Furthermore, another paradox of your service is that executive presence is usually developed while observing other leaders and learning the culture of an executive team. Although many mission leaders do hold executive positions and serve with other peer or senior leaders, some still do not (for example, those whose primary responsibility is for ethics education, community benefit, ministry formation or spiritual care) and may exercise leadership among those who are far senior to them.

The formation necessary for mission leaders to develop an executive presence marked by authentic identity, authority and responsibility requires spiritual practices of ongoing reflection on one's inner life and actions in community. By doing so, you embody and model what all leaders and the whole organization are called to do and be. And through your presence, you sustain and deepen the integrity of the ministry, its authority as an agent of healing, and its responsibility to honor and preserve human dignity and advance the common good.

CELESTE DeSCHRYVER MUELLER consults with organizations on topics of leadership formation, mission and Catholic identity. She retired last year as vice president of ministry formation for Ascension in St. Louis.

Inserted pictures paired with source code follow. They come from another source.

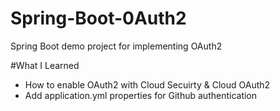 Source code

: # Spring-Boot-0Auth2
Spring Boot demo project for implementing OAuth2

#What I Learned
<ul>
  <li> How to enable OAuth2 with Cloud Secuirty & Cloud OAuth2 </li>
  <li> Add application.yml properties for Github authentication </li>
</ul>

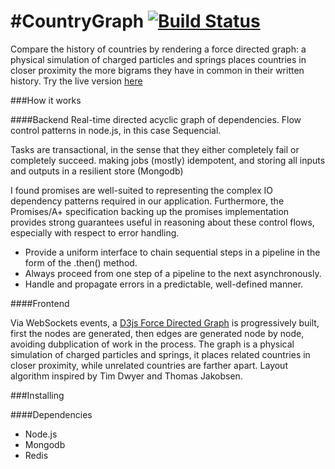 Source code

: #CountryGraph [![Build Status](https://travis-ci.org/filet-mign0n/countrygraph.svg?branch=master)](https://travis-ci.org/filet-mign0n/countrygraph)
========

Compare the history of countries by rendering a force directed graph: a physical simulation of charged particles and springs places countries in closer proximity the more bigrams they have in common in their written history. Try the live version [here](ec2-54-186-48-151.us-west-2.compute.amazonaws.com)

###How it works

####Backend
Real-time directed acyclic graph of dependencies. Flow control patterns in node.js, in this case Sequencial.

Tasks are transactional, in the sense that they either completely fail or completely succeed.
making jobs (mostly) idempotent, and storing all inputs and outputs in a resilient store (Mongodb)

I found promises are well-suited to representing the complex IO dependency patterns required in our application. Furthermore, the Promises/A+ specification backing up the promises implementation provides strong guarantees useful in reasoning about these control flows, especially with respect to error handling.

* Provide a uniform interface to chain sequential steps in a pipeline in the form of the .then() method.
* Always proceed from one step of a pipeline to the next asynchronously.
* Handle and propagate errors in a predictable, well-defined manner.

####Frontend 

Via WebSockets events, a [D3js Force Directed Graph](https://bl.ocks.org/mbostock/4062045) is progressively built, first the nodes are generated, then edges are generated node by node, avoiding dubplication of work in the process.
The graph is a physical simulation of charged particles and springs, it places related countries in closer proximity, while unrelated countries are farther apart. Layout algorithm inspired by Tim Dwyer and Thomas Jakobsen.

###Installing 

####Dependencies 
* Node.js
* Mongodb
* Redis
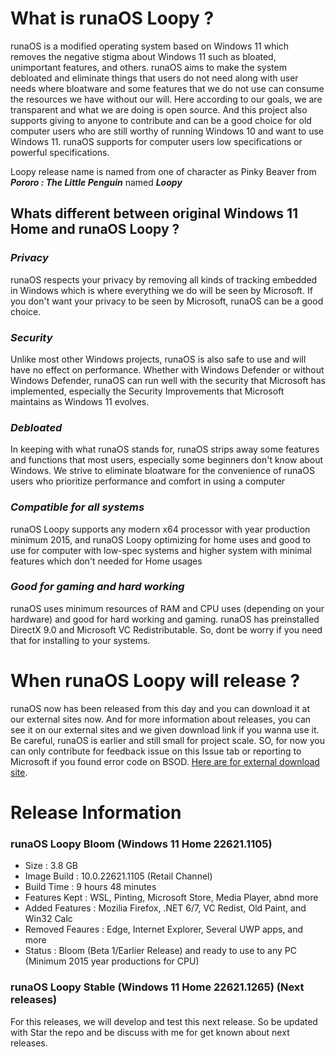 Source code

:# What is runaOS Loopy ?

runaOS is a modified operating system based on Windows 11 which removes the negative stigma about Windows 11 such as bloated, unimportant features, and others. runaOS aims to make the system debloated and eliminate things that users do not need along with user needs where bloatware and some features that we do not use can consume the resources we have without our will. Here according to our goals, we are transparent and what we are doing is open source. And this project also supports giving to anyone to contribute and can be a good choice for old computer users who are still worthy of running Windows 10 and want to use Windows 11. runaOS supports for computer users low specifications or powerful specifications.

Loopy release name is named from one of character as Pinky Beaver from ***Pororo : The Little Penguin*** named ***Loopy***

## Whats different between original Windows 11 Home and runaOS Loopy ?

### ***Privacy***

runaOS respects your privacy by removing all kinds of tracking embedded in Windows which is where everything we do will be seen by Microsoft. If you don't want your privacy to be seen by Microsoft, runaOS can be a good choice.

### ***Security***

Unlike most other Windows projects, runaOS is also safe to use and will have no effect on performance. Whether with Windows Defender or without Windows Defender, runaOS can run well with the security that Microsoft has implemented, especially the Security Improvements that Microsoft maintains as Windows 11 evolves.

### ***Debloated***

In keeping with what runaOS stands for, runaOS strips away some features and functions that most users, especially some beginners don't know about Windows. We strive to eliminate bloatware for the convenience of runaOS users who prioritize performance and comfort in using a computer

### ***Compatible for all systems***

runaOS Loopy supports any modern x64 processor with year production minimum 2015, and runaOS Loopy optimizing for home uses and good to use for computer with low-spec systems and higher system with minimal features which don't needed for Home usages

### ***Good for gaming and hard working***

runaOS uses minimum resources of RAM and CPU uses (depending on your hardware) and good for hard working and gaming. runaOS has preinstalled DirectX 9.0 and Microsoft VC Redistributable. So, dont be worry if you need that for installing to your systems.

# When runaOS Loopy will release ?

runaOS now has been released from this day and you can download it at our external sites now. And for more information about releases, you can see it on our external sites and we given download link if you wanna use it. Be careful, runaOS is earlier and still small for project scale. SO, for now you can only contribute for feedback issue on this Issue tab or reporting to Microsoft if you found error code on BSOD. [Here are for external download site](https://runaos-loopy.carrd.co).

# Release Information

### runaOS Loopy Bloom (Windows 11 Home 22621.1105)
- Size : 3.8 GB
- Image Build : 10.0.22621.1105 (Retail Channel)
- Build Time : 9 hours 48 minutes
- Features Kept : WSL, Pinting, Microsoft Store, Media Player, abnd more
- Added Features : Mozilia Firefox, .NET 6/7, VC Redist, Old Paint, and Win32 Calc
- Removed Feaures : Edge, Internet Explorer, Several UWP apps, and more
- Status : Bloom (Beta 1/Earlier Release) and ready to use to any PC (Minimum 2015 year productions for CPU)

### runaOS Loopy Stable (Windows 11 Home 22621.1265) (Next releases)
For this releases, we will develop and test this next release. So be updated with Star the repo and be discuss with me for get known about next releases.
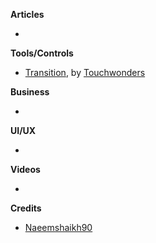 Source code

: 
**Articles**

*


**Tools/Controls**

* [Transition](https://github.com/Touchwonders/Transition), by [Touchwonders](https://github.com/Touchwonders)

**Business**

*

**UI/UX**

*

**Videos**

*

**Credits**

* [Naeemshaikh90](https://github.com/naeemshaikh90)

  1. Gerry Valentine, "Executive Presence: What Is It, Why You Need It and How to Get It," Forbes Coaches Council, July 31, 2018,
  2. Mary Duan, "Improve Your Executive Presence," Insights by Stanford Business, September 27, 2017,
  3. Duan, "Improve Your Executive Presence."


Author Celeste Mueller describes executive presence as a multidimensional way of being a fully present and authentic leader in the workplace.

  1. What did she describe about executive presence that may be different from what you previously thought about it?
  2. How can mission leaders effectively navigate the traps regarding the nature of authority that Mueller discusses? How can they exercise authority through their identity, vocation and ministry heritage? How can mission leaders serve as catalysts of competence for other leaders and agents of collaboration for the ministry?
  3. When have you seen a leader demonstrate executive presence in a meaningful way in a Catholic health care setting? Did you bring anything away from that person's example that you try to model in your own work?
  4. Mueller talks about cultivating an inner life as an important foundational aspect of developing executive presence. What are some ways that you can incorporate silence, reflection and prayer into your daily routines and work?
  5. Do you have other favorite ways of enriching your inner life that you'd like to share with colleagues as a successful tool, whether reading broadly about health care, journaling about your own day or something of that nature?